EXERCISE INSTRUCTIONS: What appears from the first line of the data below through the line containing "- Thoroughly simplify code base", both included, should be copied exactly, and nothing else.

- Opening Delimiter -

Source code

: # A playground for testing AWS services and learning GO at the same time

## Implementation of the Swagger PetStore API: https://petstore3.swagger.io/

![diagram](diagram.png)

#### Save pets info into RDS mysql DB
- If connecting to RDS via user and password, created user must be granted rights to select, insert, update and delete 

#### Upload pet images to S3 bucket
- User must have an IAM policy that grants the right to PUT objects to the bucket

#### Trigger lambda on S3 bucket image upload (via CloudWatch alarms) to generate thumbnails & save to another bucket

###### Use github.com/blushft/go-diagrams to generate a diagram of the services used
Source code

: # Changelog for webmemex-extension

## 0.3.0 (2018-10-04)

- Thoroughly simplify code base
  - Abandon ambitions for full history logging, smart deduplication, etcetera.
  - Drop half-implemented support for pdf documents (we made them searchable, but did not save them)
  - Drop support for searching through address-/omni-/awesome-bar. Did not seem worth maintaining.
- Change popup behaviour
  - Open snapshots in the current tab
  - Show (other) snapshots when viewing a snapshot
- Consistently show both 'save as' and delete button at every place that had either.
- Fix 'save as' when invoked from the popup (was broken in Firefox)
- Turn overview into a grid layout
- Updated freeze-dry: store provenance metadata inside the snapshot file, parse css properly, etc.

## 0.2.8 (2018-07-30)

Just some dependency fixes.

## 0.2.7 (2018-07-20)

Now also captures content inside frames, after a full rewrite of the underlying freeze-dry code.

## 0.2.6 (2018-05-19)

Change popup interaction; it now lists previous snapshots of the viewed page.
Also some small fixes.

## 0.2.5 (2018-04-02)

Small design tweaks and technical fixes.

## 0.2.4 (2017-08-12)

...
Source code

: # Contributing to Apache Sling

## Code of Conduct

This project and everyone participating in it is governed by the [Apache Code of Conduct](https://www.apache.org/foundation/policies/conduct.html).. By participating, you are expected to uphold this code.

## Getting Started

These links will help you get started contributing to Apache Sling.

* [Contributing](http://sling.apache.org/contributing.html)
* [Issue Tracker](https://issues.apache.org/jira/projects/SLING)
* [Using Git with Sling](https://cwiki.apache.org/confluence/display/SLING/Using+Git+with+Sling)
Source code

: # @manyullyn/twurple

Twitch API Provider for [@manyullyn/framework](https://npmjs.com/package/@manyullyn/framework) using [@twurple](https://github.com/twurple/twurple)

- Closing Delimiter -

EXERCISE RESULT:
Source code

: # A playground for testing AWS services and learning GO at the same time

## Implementation of the Swagger PetStore API: https://petstore3.swagger.io/

![diagram](diagram.png)

#### Save pets info into RDS mysql DB
- If connecting to RDS via user and password, created user must be granted rights to select, insert, update and delete 

#### Upload pet images to S3 bucket
- User must have an IAM policy that grants the right to PUT objects to the bucket

#### Trigger lambda on S3 bucket image upload (via CloudWatch alarms) to generate thumbnails & save to another bucket

###### Use github.com/blushft/go-diagrams to generate a diagram of the services used
Source code

: # Changelog for webmemex-extension

## 0.3.0 (2018-10-04)

- Thoroughly simplify code base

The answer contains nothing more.